═══ Exercise inputs
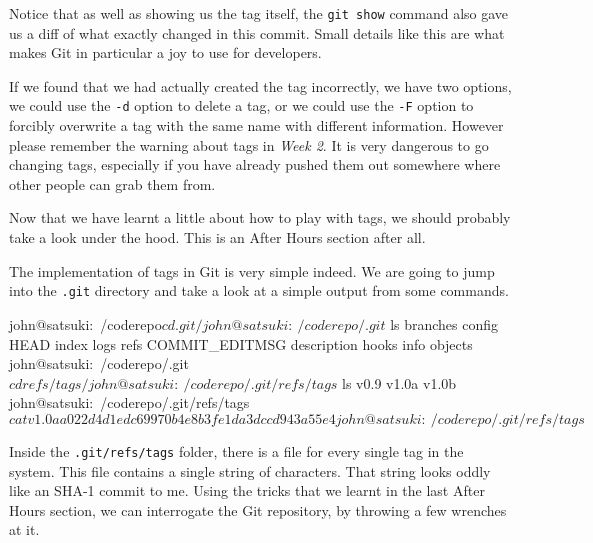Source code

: Notice that as well as showing us the tag itself, the \texttt{git show} command also gave us a diff of what exactly changed in this commit.
Small details like this are what makes Git in particular a joy to use for developers.

If we found that we had actually created the tag incorrectly, we have two options, we could use the \texttt{-d} option to delete a tag, or we could use the \texttt{-F} option to forcibly overwrite a tag with the same name with different information.
However please remember the warning about tags in \emph{Week 2}.
It is very dangerous to go changing tags, especially if you have already pushed them out somewhere where other people can grab them from.

Now that we have learnt a little about how to play with tags, we should probably take a look under the hood.
This is an After Hours section after all.

The implementation of tags in Git is very simple indeed.
We are going to jump into the \texttt{.git} directory and take a look at a simple output from some commands.

\begin{code}
john@satsuki:~/coderepo$ cd .git/
john@satsuki:~/coderepo/.git$ ls
branches        config       HEAD   index  logs     refs
COMMIT_EDITMSG  description  hooks  info   objects
john@satsuki:~/coderepo/.git$ cd refs/tags/
john@satsuki:~/coderepo/.git/refs/tags$ ls
v0.9  v1.0a  v1.0b
john@satsuki:~/coderepo/.git/refs/tags$ cat v1.0a
a022d4d1edc69970b4e8b3fe1da3dccd943a55e4
john@satsuki:~/coderepo/.git/refs/tags$
\end{code}

Inside the \texttt{.git/refs/tags} folder, there is a file for every single tag in the system.
This file contains a single string of characters.
That string looks oddly like an SHA-1 commit to me.
Using the tricks that we learnt in the last After Hours section, we can interrogate the Git repository, by throwing a few wrenches at it.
══════
## Required action
Find and copy each line above holding "with".

## Response to this task
If we found that we had actually created the tag incorrectly, we have two options, we could use the \texttt{-d} option to delete a tag, or we could use the \texttt{-F} option to forcibly overwrite a tag with the same name with different information.
Now that we have learnt a little about how to play with tags, we should probably take a look under the hood.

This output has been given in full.